Mhp Genel Başkanı Bahçeli Açıklaması
MHP Genel Başkanı Devlet Bahçeli, takipsizlikle sonuçlanan İstanbul merkezli 17 Aralık soruşturması kapsamında bir süre tutuklu kaldıktan sonra tahliye edilen eski İçişleri Bakanı Muammer Güler'in oğlu Barış Güler'in, operasyonda evinde bulunan ve adli emanette tutulan parasını teslim almasına ilişkin, "Hırsızlık zanlıları çaldıkları paraları tekrar almakla kalmamış, bir de aziz milletimize faiz faturası çıkarmış, alenen soygunlarına devam etmişlerdir" ifadesini kullandı.
Bahçeli, yaptığı yazılı açıklamada, İstanbul merkezli 17 Aralık soruşturması ve 4 eski bakan hakkındaki Meclis Soruşturma Komisyonu'nun çalışmalarını eleştirdi.
"Kirli siyaset, ticaret ve kazancın", ülkenin önünü kapattığını, bahtını kararttığını ileri süren Bahçeli, millet iradesinin hiçe sayıldığını savundu.

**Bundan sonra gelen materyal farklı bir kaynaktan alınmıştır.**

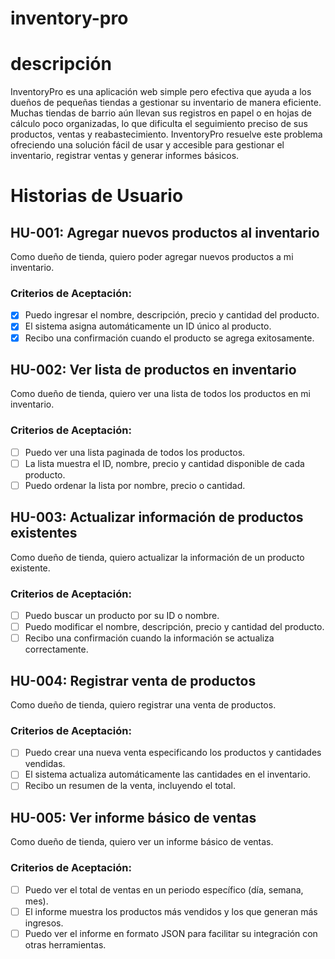 # inventory-pro

# descripción
InventoryPro es una aplicación web simple pero efectiva que ayuda a los dueños de pequeñas tiendas a gestionar su inventario de manera eficiente. Muchas tiendas de barrio aún llevan sus registros en papel o en hojas de cálculo poco organizadas, lo que dificulta el seguimiento preciso de sus productos, ventas y reabastecimiento. InventoryPro resuelve este problema ofreciendo una solución fácil de usar y accesible para gestionar el inventario, registrar ventas y generar informes básicos.

# Historias de Usuario

## HU-001: Agregar nuevos productos al inventario

Como dueño de tienda, quiero poder agregar nuevos productos a mi inventario.

### Criterios de Aceptación:
- [x] Puedo ingresar el nombre, descripción, precio y cantidad del producto.
- [x] El sistema asigna automáticamente un ID único al producto.
- [x] Recibo una confirmación cuando el producto se agrega exitosamente.

## HU-002: Ver lista de productos en inventario

Como dueño de tienda, quiero ver una lista de todos los productos en mi inventario.

### Criterios de Aceptación:
- [ ] Puedo ver una lista paginada de todos los productos.
- [ ] La lista muestra el ID, nombre, precio y cantidad disponible de cada producto.
- [ ] Puedo ordenar la lista por nombre, precio o cantidad.

## HU-003: Actualizar información de productos existentes

Como dueño de tienda, quiero actualizar la información de un producto existente.

### Criterios de Aceptación:
- [ ] Puedo buscar un producto por su ID o nombre.
- [ ] Puedo modificar el nombre, descripción, precio y cantidad del producto.
- [ ] Recibo una confirmación cuando la información se actualiza correctamente.

## HU-004: Registrar venta de productos

Como dueño de tienda, quiero registrar una venta de productos.

### Criterios de Aceptación:
- [ ] Puedo crear una nueva venta especificando los productos y cantidades vendidas.
- [ ] El sistema actualiza automáticamente las cantidades en el inventario.
- [ ] Recibo un resumen de la venta, incluyendo el total.

## HU-005: Ver informe básico de ventas

Como dueño de tienda, quiero ver un informe básico de ventas.

### Criterios de Aceptación:
- [ ] Puedo ver el total de ventas en un periodo específico (día, semana, mes).
- [ ] El informe muestra los productos más vendidos y los que generan más ingresos.
- [ ] Puedo ver el informe en formato JSON para facilitar su integración con otras herramientas. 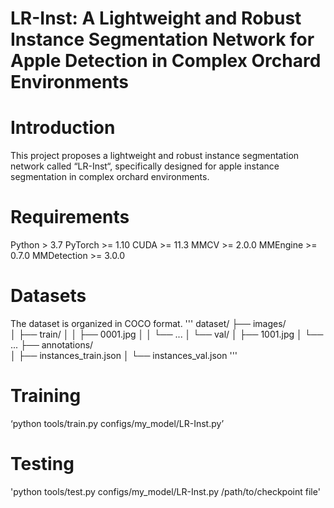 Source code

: # LR-Inst: A Lightweight and Robust Instance Segmentation Network for Apple Detection in Complex Orchard Environments

# Introduction
This project proposes a lightweight and robust instance segmentation network called “LR-Inst“, specifically designed for apple instance segmentation in complex orchard environments.

# Requirements
Python > 3.7
PyTorch >= 1.10
CUDA >= 11.3
MMCV >= 2.0.0
MMEngine >= 0.7.0
MMDetection >= 3.0.0

# Datasets
The dataset is organized in COCO format.
'''
dataset/
├── images/                  
│   ├── train/
│   │   ├── 0001.jpg
│   │   └── ...
│   └── val/
│       ├── 1001.jpg
│       └── ...
├── annotations/            
│   ├── instances_train.json
│   └── instances_val.json
'''

# Training
‘python tools/train.py configs/my_model/LR-Inst.py’

# Testing
'python tools/test.py configs/my_model/LR-Inst.py /path/to/checkpoint file'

Bahçeli, "Hükümet rüşvet iddialarını, yolsuzluk ithamlarını aydınlatmak, açığa çıkarmak yerine, örtmenin, ötelemenin ve inkarın basit kurnazlığına kapılmıştır. Fakat tüm baskı ve zorlamalara rağmen, 17-25 Aralık haram ve hıyanetle söz kesen iktidarın maskesini indirmiş, ipliğini pazara çıkarmıştır" ifadelerine yer verdi.
Türk milletinin, bir yıldır oynanan oyunları, sahnelenen algı operasyonlarını ibretle esefle ve endişeyle izlediğini belirten Bahçeli, şunları kaydetti:
"Rüşvet ve yolsuzluk operasyonunu darbe sözleriyle savuşturmaya, sakatlamaya ve savsaklamaya çalışan Cumhurbaşkanı Recep Tayyip Erdoğan ve AKP zihniyeti, aziz milletimizi hakir görmüş, küçümsemiş, yalanlarla oyalamıştır. Geçen bir yıllık süre zarfında rüşvet ve yolsuzluk iddiaları çok cepheli, çok aktörlü karşı bir saldırıya uğramıştır. Kuldan utanmayan, Allah'tan korkmadığı da anlaşılan rüşvetçiler, kara paracılar, yolsuzluk çeteleri, suistimal kadroları adalete ötanazi uygulamış, yargı ve emniyet güçlerine arka arkaya operasyon düzenlemişlerdir. Hepsinden önemlisi, haklarında çok ağır iddia bulunan ve bu yüzden istifa etmek zorunda kalan dört eski bakanla ilgili 5 Mayıs'ta kurulan Meclis Soruşturma Komisyonu hala bir sonuca ulaşamamıştır. Servetlerinde orantısız bir artış olduğu MASAK tarafından tespit edilen bu dört bakanın Yüce Divan'a sevk edilmemesi amacıyla türlü engeller, envaiçeşit bahaneler uydurulmaya çalışılmıştır."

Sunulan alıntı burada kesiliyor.